Юрий подкатил к худощавому чернобородому молодому человеку, который раздавал газету, размноженную на ротапринте.
— Это Саша Подрабинек, — сказал Юрий. Подрабинека дважды сажали в тюрьму, за то, что он протестовал против советской карательной психиатрии. Теперь он выпускал уникальное издание — газету “Экспресс-хроника”. В этом еженедельнике печатались краткие новости: забастовка таксистов в Чехове, эмиграционная история харьковчанина, митинг в Ереване. Подрабинек основал нечто вроде подпольного Associated Press в стране, где подобного агентства никогда не существовало. В течение целой недели он и его сотрудники получали корреспонденцию со всех концов страны. По субботам, когда на улицах было мало милиционеров, Подрабинек раздавал свою газету на Арбате и на Пушкинской площади.
— Видите этих людей на верхней ступеньке? — спросил Подрабинек. — Это крымские татары. Ровно в полдень они развернут плакат.
Странное было ощущение: мы как будто попали на площадку Universal Studios или “Мосфильма” и теперь ждали, когда осветители выставят свет для съемкок важной сцены.
Подрабинек обернулся к улице.
— А теперь посмотрите вон на те желтые автобусы, — сказал он. — Видите молодчиков, сидящих там? Это все кагэбэшники и нанятые громилы. Перед самым полуднем они выйдут и попробуют разогнать демонстрацию.
Мы стояли на площадке перед библиотекой и вертели головой то в одну, то в другую сторону. Я посмотрел на часы. Было 11:58.
Первый ход сделал КГБ. Из автобуса выбрался офицер в громадном синем плаще и черных бурках. За ним вышло еще трое.
Слегка понизив голос из-за подошедших сотрудников КГБ, Подрабинек продолжал просвещать меня, комментируя разворачивающийся акт городской герильи: “Смотрите, вот они берут татар в кольцо… Обратите внимание, у них камеры…”
Старший офицер вытянул шею, чтобы лучше слышать. Другой кагэбэшник поднес ко рту отворот куртки и начал что-то бормотать.

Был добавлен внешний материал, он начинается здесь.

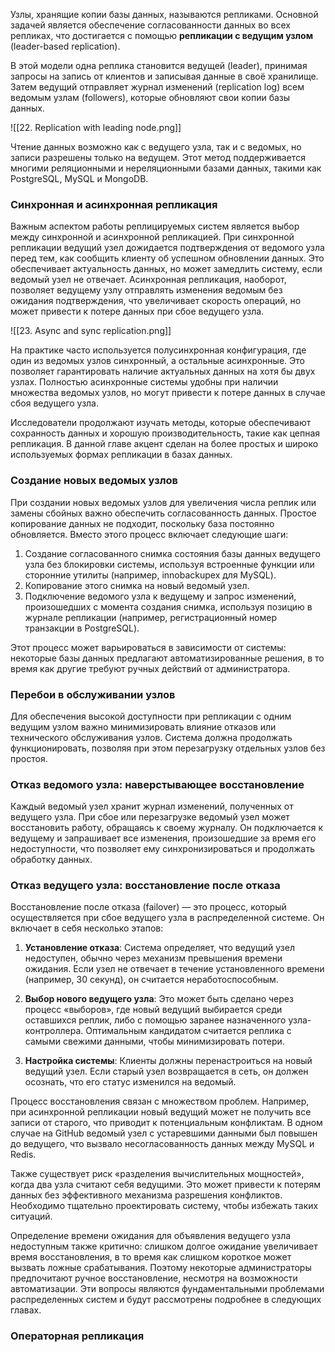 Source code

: Узлы, хранящие копии базы данных, называются репликами. Основной задачей является обеспечение согласованности данных во всех репликах, что достигается с помощью **репликации с ведущим узлом** (leader-based replication).

В этой модели одна реплика становится ведущей (leader), принимая запросы на запись от клиентов и записывая данные в своё хранилище. Затем ведущий отправляет журнал изменений (replication log) всем ведомым узлам (followers), которые обновляют свои копии базы данных.

![[22. Replication with leading node.png]]

Чтение данных возможно как с ведущего узла, так и с ведомых, но записи разрешены только на ведущем. Этот метод поддерживается многими реляционными и нереляционными базами данных, такими как PostgreSQL, MySQL и MongoDB.

### Синхронная и асинхронная репликация

Важным аспектом работы реплицируемых систем является выбор между синхронной и асинхронной репликацией. При синхронной репликации ведущий узел дожидается подтверждения от ведомого узла перед тем, как сообщить клиенту об успешном обновлении данных. Это обеспечивает актуальность данных, но может замедлить систему, если ведомый узел не отвечает. Асинхронная репликация, наоборот, позволяет ведущему узлу отправлять изменения ведомым без ожидания подтверждения, что увеличивает скорость операций, но может привести к потере данных при сбое ведущего узла.

![[23. Async and sync replication.png]]

На практике часто используется полусинхронная конфигурация, где один из ведомых узлов синхронный, а остальные асинхронные. Это позволяет гарантировать наличие актуальных данных на хотя бы двух узлах. Полностью асинхронные системы удобны при наличии множества ведомых узлов, но могут привести к потере данных в случае сбоя ведущего узла.

Исследователи продолжают изучать методы, которые обеспечивают сохранность данных и хорошую производительность, такие как цепная репликация. В данной главе акцент сделан на более простых и широко используемых формах репликации в базах данных.

### Создание новых ведомых узлов

При создании новых ведомых узлов для увеличения числа реплик или замены сбойных важно обеспечить согласованность данных. Простое копирование данных не подходит, поскольку база постоянно обновляется. Вместо этого процесс включает следующие шаги:

1. Создание согласованного снимка состояния базы данных ведущего узла без блокировки системы, используя встроенные функции или сторонние утилиты (например, innobackupex для MySQL).
2. Копирование этого снимка на новый ведомый узел.
3. Подключение ведомого узла к ведущему и запрос изменений, произошедших с момента создания снимка, используя позицию в журнале репликации (например, регистрационный номер транзакции в PostgreSQL).

Этот процесс может варьироваться в зависимости от системы: некоторые базы данных предлагают автоматизированные решения, в то время как другие требуют ручных действий от администратора.
### Перебои в обслуживании узлов

Для обеспечения высокой доступности при репликации с одним ведущим узлом важно минимизировать влияние отказов или технического обслуживания узлов. Система должна продолжать функционировать, позволяя при этом перезагрузку отдельных узлов без простоя.

### Отказ ведомого узла: наверстывающее восстановление

Каждый ведомый узел хранит журнал изменений, полученных от ведущего узла. При сбое или перезагрузке ведомый узел может восстановить работу, обращаясь к своему журналу. Он подключается к ведущему и запрашивает все изменения, произошедшие за время его недоступности, что позволяет ему синхронизироваться и продолжать обработку данных.

### Отказ ведущего узла: восстановление после отказа

Восстановление после отказа (failover) — это процесс, который осуществляется при сбое ведущего узла в распределенной системе. Он включает в себя несколько этапов:

1. **Установление отказа**: Система определяет, что ведущий узел недоступен, обычно через механизм превышения времени ожидания. Если узел не отвечает в течение установленного времени (например, 30 секунд), он считается неработоспособным.
    
2. **Выбор нового ведущего узла**: Это может быть сделано через процесс «выборов», где новый ведущий выбирается среди оставшихся реплик, либо с помощью заранее назначенного узла-контроллера. Оптимальным кандидатом считается реплика с самыми свежими данными, чтобы минимизировать потери.
    
3. **Настройка системы**: Клиенты должны перенастроиться на новый ведущий узел. Если старый узел возвращается в сеть, он должен осознать, что его статус изменился на ведомый.
    

Процесс восстановления связан с множеством проблем. Например, при асинхронной репликации новый ведущий может не получить все записи от старого, что приводит к потенциальным конфликтам. В одном случае на GitHub ведомый узел с устаревшими данными был повышен до ведущего, что вызвало несогласованность данных между MySQL и Redis.

Также существует риск «разделения вычислительных мощностей», когда два узла считают себя ведущими. Это может привести к потерям данных без эффективного механизма разрешения конфликтов. Необходимо тщательно проектировать систему, чтобы избежать таких ситуаций.

Определение времени ожидания для объявления ведущего узла недоступным также критично: слишком долгое ожидание увеличивает время восстановления, в то время как слишком короткое может вызвать ложные срабатывания. Поэтому некоторые администраторы предпочитают ручное восстановление, несмотря на возможности автоматизации. Эти вопросы являются фундаментальными проблемами распределенных систем и будут рассмотрены подробнее в следующих главах.

### Операторная репликация

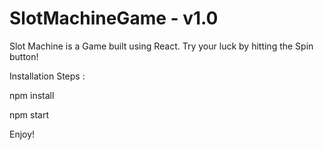 # SlotMachineGame - v1.0

Slot Machine is a Game built using React. Try your luck by hitting the Spin button!

Installation Steps :

npm install

npm start

Enjoy!
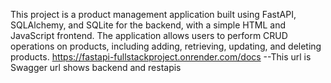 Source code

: This project is a product management application built using FastAPI, SQLAlchemy, and SQLite for the backend, with a simple HTML and JavaScript frontend. 
The application allows users to perform CRUD operations on products, including adding, retrieving, updating, and deleting products.
https://fastapi-fullstackproject.onrender.com/docs   --This url is Swagger url shows backend and restapis

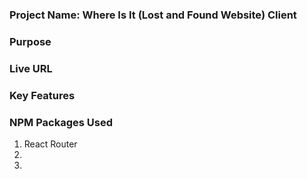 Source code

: ### Project Name: Where Is It (Lost and Found Website) Client
### Purpose
### Live URL
### Key Features
### NPM Packages Used
1. React Router
2. 
3.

— Мне, может, погромче говорить? Чтобы было слышно на микрофон? — осведомился Подрабинек.
Кагэбэшник не улыбнулся. Он опустил глаза и заметил Киселева на тележке.

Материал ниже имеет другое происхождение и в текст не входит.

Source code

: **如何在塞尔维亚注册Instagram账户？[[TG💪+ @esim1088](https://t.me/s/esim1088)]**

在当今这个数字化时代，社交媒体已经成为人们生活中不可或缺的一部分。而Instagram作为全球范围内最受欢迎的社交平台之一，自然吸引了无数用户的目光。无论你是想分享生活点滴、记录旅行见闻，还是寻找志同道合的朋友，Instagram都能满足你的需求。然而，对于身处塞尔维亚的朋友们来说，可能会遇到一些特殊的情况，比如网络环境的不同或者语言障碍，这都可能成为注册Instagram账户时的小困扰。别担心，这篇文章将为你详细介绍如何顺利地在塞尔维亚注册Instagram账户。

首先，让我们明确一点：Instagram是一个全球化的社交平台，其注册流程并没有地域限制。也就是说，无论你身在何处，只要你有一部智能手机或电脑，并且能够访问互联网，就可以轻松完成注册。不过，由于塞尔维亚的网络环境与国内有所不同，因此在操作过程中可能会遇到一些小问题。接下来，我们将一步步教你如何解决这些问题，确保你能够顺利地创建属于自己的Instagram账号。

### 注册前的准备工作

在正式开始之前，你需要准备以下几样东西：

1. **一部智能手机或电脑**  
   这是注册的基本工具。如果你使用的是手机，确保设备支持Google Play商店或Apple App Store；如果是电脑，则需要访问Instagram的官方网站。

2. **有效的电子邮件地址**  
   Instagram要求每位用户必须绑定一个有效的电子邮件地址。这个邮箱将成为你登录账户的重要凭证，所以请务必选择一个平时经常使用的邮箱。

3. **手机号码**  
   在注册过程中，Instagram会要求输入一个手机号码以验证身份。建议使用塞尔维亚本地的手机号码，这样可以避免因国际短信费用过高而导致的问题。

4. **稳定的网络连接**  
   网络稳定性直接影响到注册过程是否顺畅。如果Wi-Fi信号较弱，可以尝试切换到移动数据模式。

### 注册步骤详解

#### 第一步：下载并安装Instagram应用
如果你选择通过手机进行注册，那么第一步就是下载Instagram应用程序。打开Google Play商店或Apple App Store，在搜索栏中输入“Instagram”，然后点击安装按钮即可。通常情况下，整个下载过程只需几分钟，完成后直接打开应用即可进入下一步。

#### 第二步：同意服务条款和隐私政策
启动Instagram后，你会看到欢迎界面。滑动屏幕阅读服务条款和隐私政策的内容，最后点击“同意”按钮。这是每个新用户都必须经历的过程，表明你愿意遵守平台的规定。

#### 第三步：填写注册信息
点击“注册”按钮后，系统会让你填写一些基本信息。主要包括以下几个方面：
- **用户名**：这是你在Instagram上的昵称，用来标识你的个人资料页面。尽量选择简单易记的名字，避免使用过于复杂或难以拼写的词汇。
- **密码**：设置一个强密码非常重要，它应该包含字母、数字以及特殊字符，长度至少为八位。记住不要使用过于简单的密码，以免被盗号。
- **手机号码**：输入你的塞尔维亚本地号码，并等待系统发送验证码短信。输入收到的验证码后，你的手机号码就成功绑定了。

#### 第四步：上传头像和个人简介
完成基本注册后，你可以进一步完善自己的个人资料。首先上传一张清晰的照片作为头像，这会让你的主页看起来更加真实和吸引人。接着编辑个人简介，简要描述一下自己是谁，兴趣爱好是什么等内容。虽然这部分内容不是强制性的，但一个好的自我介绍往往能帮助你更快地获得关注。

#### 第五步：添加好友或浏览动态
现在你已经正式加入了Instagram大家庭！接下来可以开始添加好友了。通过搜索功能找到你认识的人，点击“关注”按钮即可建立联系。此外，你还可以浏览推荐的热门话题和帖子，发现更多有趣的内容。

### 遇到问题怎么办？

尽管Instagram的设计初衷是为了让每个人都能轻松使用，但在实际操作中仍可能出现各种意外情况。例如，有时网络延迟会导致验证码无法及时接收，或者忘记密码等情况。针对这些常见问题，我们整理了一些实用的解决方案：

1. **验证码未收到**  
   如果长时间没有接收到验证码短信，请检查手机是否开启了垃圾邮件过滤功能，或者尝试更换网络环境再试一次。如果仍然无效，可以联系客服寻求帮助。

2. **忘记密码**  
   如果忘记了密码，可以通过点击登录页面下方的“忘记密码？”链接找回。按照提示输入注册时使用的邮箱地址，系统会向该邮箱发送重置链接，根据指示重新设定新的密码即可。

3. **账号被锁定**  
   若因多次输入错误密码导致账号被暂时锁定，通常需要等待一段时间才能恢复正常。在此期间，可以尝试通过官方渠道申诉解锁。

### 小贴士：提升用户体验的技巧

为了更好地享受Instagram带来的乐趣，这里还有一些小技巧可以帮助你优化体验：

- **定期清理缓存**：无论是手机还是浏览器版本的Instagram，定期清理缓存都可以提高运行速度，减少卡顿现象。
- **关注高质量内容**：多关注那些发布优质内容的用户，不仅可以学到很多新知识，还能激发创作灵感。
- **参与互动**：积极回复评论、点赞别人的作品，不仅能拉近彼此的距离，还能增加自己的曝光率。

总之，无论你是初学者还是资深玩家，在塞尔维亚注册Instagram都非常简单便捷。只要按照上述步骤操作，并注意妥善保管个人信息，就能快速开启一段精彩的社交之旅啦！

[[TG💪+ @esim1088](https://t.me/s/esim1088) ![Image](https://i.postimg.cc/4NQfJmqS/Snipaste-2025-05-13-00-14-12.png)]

— Вы же антисоветчик? — утвердительно спросил он. Мы ждали, что скажет Юрий.
— Это вы антисоветчик, — был ответ.
Тогда офицер кивнул на татар, которые стояли на ступенях библиотеки и ждали удара курантов на башне. Они были одними из тысяч, депортированных при Сталине — под тем предлогом, что они во время войны поддержали Гитлера. Сталин хотел вытравить в Советском Союзе все национальные движения и любое национальное чувство: они мешали его воспитанию “советского человека”. Ради достижения цели Сталин был готов убить советского человека. Впрочем, Горбачев в своей октябрьской речи назвал эту политику “триумфом”. В стране было достигнуто многонациональное единство.

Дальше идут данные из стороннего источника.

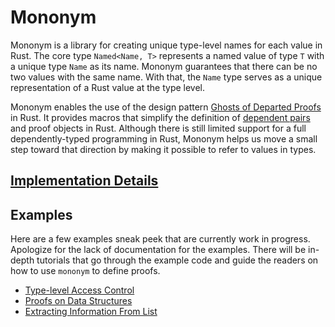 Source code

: # Mononym

Mononym is a library for creating unique type-level names for each value in Rust. The core type `Named<Name, T>` represents a named value of type `T` with a unique type `Name` as its name. Mononym guarantees that there can be no two values with the same name. With that, the `Name` type serves as a unique representation of a Rust value at the type level.

Mononym enables the use of the design pattern [Ghosts of Departed Proofs](https://kataskeue.com/gdp.pdf) in Rust. It provides macros that simplify the definition of [dependent pairs](https://docs.idris-lang.org/en/latest/tutorial/typesfuns.html#dependent-pairs) and proof objects in Rust. Although there is still limited support for a full dependently-typed programming in Rust, Mononym helps us move a small step toward that direction by making it possible to refer to values in types.

## [Implementation Details](./docs/implementation.md)

## Examples

Here are a few examples sneak peek that are currently work in progress. Apologize for the lack of documentation for the examples. There will be in-depth tutorials that go through the example code and guide the readers on how to use `mononym` to define proofs.

- [Type-level Access Control](./examples/access_control.rs)
- [Proofs on Data Structures](./examples/data_structures.rs)
- [Extracting Information From List](./examples/list.rs)
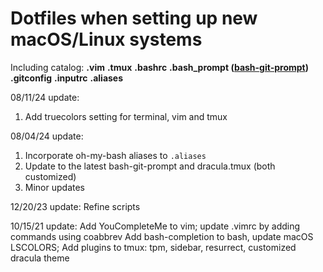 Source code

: # Dotfiles when setting up new macOS/Linux systems

Including catalog:
**.vim**
**.tmux**
**.bashrc**
**.bash_prompt ([bash-git-prompt](https://github.com/magicmonty/bash-git-prompt))**
**.gitconfig**
**.inputrc**
**.aliases**

08/11/24 update:
1. Add truecolors setting for terminal, vim and tmux 

08/04/24 update:
1. Incorporate oh-my-bash aliases to `.aliases`
2. Update to the latest bash-git-prompt and dracula.tmux (both customized)
3. Minor updates

12/20/23 update:
Refine scripts

10/15/21 update:
Add YouCompleteMe to vim; update .vimrc by adding commands using coabbrev
Add bash-completion to bash, update macOS LSCOLORS;
Add plugins to tmux: tpm, sidebar, resurrect, customized dracula theme
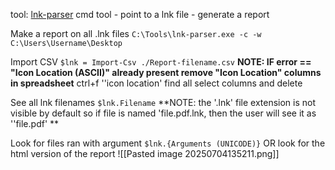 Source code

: tool: [lnk-parser](https://code.google.com/archive/p/lnk-parser/)
cmd tool - point to a lnk file - generate a report

Make a report on all .lnk files
`C:\Tools\lnk-parser.exe -c -w C:\Users\Username\Desktop`

Import CSV
`$lnk = Import-Csv ./Report-filename.csv`
**NOTE:
IF error == "Icon Location (ASCII)" already present
remove "Icon Location" columns in spreadsheet**
ctrl+f ''icon location'
find all
select columns and delete

See all lnk filenames
`$lnk.Filename`
**NOTE: the '.lnk' file extension is not visible by default
so if file is named 'file.pdf.lnk, then the user will see it as ''file.pdf' **


Look for files ran with argument
`$lnk.{Arguments (UNICODE)}`
OR
look for the html version of the report
![[Pasted image 20250704135211.png]]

— А вас-то почему они волнуют? — спросил меня офицер доверительным тоном. — Это их дела, а не ваши.
В полдень из автобусов высыпали кагэбэшники в штатском, ражие молодцы с оранжевыми нарукавными повязками. Некоторые из них начали фотографировать происходящее “инстаматиками”[29], один сотрудник снимал все на видеокамеру Sony.
Теперь была очередь за протестующими: они развернули плакат с надписью “Верните нас на родину!”. Офицер уведомил их, что они нарушают недавнее постановление Мосгорисполкома, запрещающее несогласованные демонстрации.
— Нам не дали разрешения, — возразил один из татар.
— Ну так и всё, — сказал офицер. Он поднял руки, давая знак группе захвата. Кагэбэшники разорвали транспарант в клочья, татар поволокли в автобус. Они почти не сопротивлялись.
Тем временем другой офицер потребовал у нас паспорта и прочие документы и переписал оттуда все данные. Те, что были с фотоаппаратами, нас щелкали.
Вся демонстрация не продлилась и трех минут. Мы с Эстер, Подрабинеком и Киселевым попытались поймать такси. Мы долго ждали, но машин не было. В конце концов, один из офицеров КГБ подошел к нам и учтивейшим тоном произнес: “Вам лучше ловить машину на той стороне улицы”. И с этими словами ушел.
Киселев усмехнулся:
— КГБ хочет, чтобы мы о них думали: ребята просто делают свою работу.
Протестовавших татар выслали из Москвы. Большинство из них отправилось в Ташкент, столицу Узбекистана: туда в 1944-м в вагонах депортировали их семьи. На весну они наметили новые демонстрации.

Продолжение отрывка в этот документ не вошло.